Saved data entries:

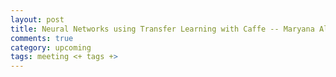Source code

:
 ```yaml
---
layout: post
title: Neural Networks using Transfer Learning with Caffe -- Maryana Alegro
comments: true
category: upcoming
tags: meeting <+ tags +>
---
```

__What you need to do__
Repeat the preceding records exactly but drop the images.

__Solution to the problem__
Source code

:
 ```yaml
---
layout: post
title: Neural Networks using Transfer Learning with Caffe -- Maryana Alegro
comments: true
category: upcoming
tags: meeting <+ tags +>
---
```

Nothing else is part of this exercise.